Description of the task>
Scan the lines below for the string "Encryption" and copy every one that has it.

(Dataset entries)
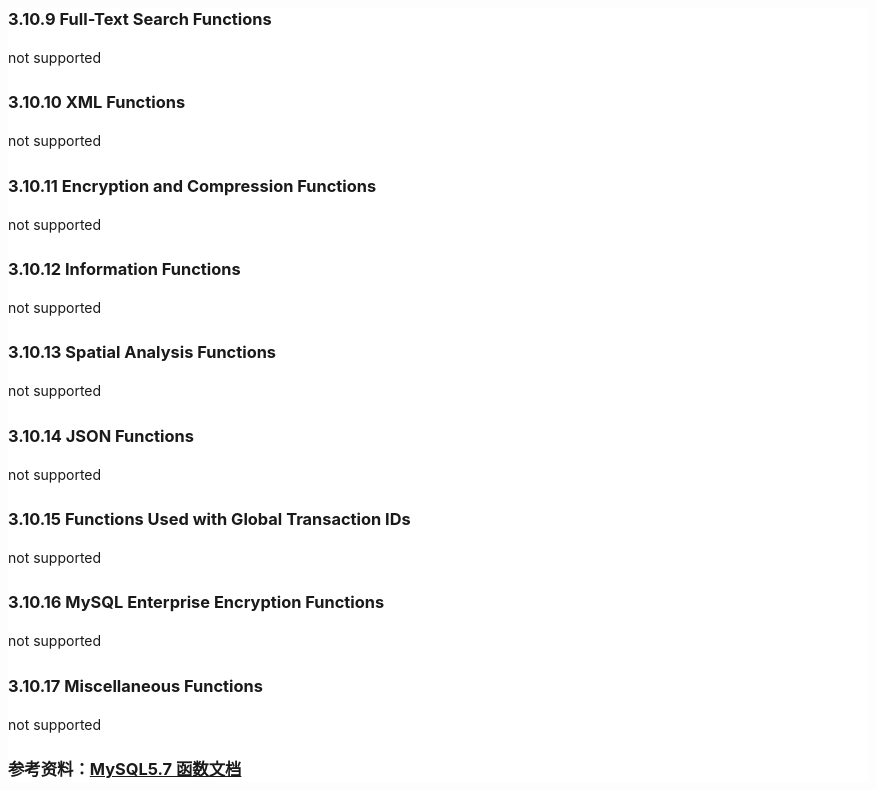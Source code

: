 ### 3.10.9 Full-Text Search Functions  
not supported  




### 3.10.10 XML Functions  
not supported  

### 3.10.11 Encryption and Compression Functions  
not supported  

### 3.10.12 Information Functions  
not supported  

### 3.10.13 Spatial Analysis Functions  
not supported  

### 3.10.14 JSON Functions  
not supported  

### 3.10.15 Functions Used with Global Transaction IDs  
not supported  

### 3.10.16 MySQL Enterprise Encryption Functions
not supported  

### 3.10.17 Miscellaneous Functions
not supported  
 
 
### 参考资料：[MySQL5.7 函数文档](https://dev.mysql.com/doc/refman/5.7/en/functions.html)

Response below>
### 3.10.11 Encryption and Compression Functions  
### 3.10.16 MySQL Enterprise Encryption Functions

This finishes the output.